### WORK INSTRUCTIONS
Across the listing below, count every line where the string "email" appears, then give only the count.
■ ■ ■ ■ ■ ■ ■
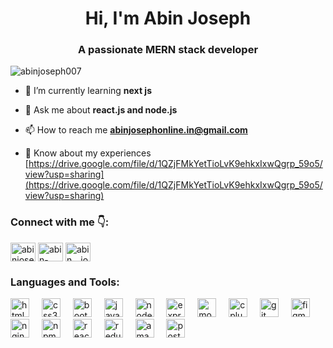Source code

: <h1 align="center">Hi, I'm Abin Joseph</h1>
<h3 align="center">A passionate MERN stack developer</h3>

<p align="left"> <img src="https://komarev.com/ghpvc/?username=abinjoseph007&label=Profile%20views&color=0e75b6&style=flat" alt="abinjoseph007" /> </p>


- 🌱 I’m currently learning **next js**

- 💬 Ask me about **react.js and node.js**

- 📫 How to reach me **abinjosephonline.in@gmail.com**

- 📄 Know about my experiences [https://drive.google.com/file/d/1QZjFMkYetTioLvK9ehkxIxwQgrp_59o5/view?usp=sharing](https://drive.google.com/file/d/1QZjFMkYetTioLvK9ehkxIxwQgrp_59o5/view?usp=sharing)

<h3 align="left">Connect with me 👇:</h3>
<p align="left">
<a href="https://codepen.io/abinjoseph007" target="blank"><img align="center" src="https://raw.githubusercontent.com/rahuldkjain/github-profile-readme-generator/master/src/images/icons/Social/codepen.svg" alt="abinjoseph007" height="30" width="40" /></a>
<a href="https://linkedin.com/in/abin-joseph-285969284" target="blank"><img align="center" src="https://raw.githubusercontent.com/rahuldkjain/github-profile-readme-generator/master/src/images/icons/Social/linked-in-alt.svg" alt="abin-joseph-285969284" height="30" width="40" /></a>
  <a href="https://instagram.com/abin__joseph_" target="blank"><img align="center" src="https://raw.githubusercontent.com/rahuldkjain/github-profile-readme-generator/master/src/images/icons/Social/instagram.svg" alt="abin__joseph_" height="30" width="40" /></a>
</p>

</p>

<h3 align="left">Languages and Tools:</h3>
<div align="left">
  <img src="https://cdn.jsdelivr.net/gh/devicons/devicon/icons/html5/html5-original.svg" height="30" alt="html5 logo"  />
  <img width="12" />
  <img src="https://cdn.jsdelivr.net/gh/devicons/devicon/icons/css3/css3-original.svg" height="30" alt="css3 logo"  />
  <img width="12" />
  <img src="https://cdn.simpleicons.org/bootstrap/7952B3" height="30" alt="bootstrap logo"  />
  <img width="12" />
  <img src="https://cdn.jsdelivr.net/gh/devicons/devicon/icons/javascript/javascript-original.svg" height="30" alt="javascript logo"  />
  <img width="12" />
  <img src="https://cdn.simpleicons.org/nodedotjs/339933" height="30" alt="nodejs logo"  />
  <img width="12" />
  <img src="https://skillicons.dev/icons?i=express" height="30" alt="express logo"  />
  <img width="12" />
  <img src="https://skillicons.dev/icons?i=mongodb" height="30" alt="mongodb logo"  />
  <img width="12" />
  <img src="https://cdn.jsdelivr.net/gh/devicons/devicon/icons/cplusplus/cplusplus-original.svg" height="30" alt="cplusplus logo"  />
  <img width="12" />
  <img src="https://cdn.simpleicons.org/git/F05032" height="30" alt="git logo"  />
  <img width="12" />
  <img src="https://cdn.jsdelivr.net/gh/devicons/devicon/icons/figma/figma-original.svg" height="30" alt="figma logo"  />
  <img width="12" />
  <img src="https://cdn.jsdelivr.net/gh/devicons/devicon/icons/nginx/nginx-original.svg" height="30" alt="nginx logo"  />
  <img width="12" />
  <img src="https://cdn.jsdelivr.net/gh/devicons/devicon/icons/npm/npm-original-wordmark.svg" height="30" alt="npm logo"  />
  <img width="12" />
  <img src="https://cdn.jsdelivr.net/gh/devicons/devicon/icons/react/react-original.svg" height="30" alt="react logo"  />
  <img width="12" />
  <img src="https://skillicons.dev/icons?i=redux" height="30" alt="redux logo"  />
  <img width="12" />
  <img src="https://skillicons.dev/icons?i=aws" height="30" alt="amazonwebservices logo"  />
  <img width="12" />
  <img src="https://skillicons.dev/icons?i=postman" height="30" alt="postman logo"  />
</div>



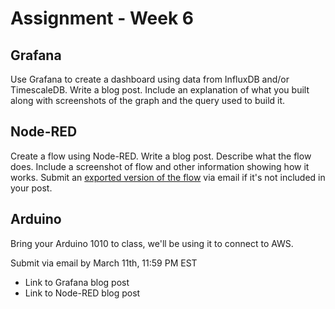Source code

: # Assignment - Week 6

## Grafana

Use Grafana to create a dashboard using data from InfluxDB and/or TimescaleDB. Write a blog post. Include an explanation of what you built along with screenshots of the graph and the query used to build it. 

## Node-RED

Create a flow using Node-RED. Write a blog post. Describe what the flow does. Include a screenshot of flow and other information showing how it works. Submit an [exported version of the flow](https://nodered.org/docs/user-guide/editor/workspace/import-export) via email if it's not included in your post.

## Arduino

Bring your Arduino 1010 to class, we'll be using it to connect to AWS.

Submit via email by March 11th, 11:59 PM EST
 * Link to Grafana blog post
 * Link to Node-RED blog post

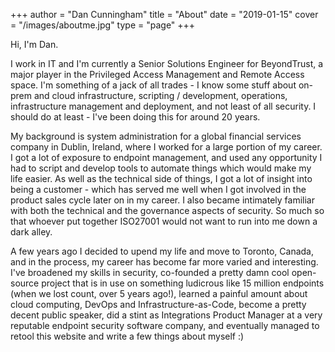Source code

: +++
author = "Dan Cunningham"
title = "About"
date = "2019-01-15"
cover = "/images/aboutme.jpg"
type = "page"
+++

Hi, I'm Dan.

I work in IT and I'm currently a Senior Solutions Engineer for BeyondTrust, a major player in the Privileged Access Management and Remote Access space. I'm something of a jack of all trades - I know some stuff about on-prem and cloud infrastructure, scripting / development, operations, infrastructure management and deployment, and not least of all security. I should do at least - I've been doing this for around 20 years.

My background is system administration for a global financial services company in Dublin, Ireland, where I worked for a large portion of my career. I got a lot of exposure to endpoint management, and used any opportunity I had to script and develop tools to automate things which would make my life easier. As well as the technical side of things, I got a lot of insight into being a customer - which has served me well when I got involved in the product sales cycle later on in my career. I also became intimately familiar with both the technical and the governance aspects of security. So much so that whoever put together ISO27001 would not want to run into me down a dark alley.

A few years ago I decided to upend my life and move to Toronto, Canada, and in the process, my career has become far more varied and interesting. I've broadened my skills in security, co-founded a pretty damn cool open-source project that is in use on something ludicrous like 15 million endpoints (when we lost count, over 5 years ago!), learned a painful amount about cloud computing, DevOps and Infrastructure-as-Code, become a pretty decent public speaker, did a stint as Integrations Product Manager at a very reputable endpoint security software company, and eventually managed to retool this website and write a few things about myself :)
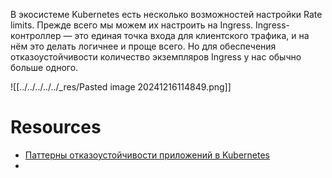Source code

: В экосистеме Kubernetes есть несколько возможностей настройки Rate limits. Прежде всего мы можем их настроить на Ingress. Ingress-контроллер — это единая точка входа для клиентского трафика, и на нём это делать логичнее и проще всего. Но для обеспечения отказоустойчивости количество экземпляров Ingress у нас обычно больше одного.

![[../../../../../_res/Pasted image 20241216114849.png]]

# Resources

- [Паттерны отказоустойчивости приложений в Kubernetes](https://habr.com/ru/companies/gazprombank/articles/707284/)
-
■ ■ ■ ■ ■ ■ ■
### OUTPUT OF THE TASK
2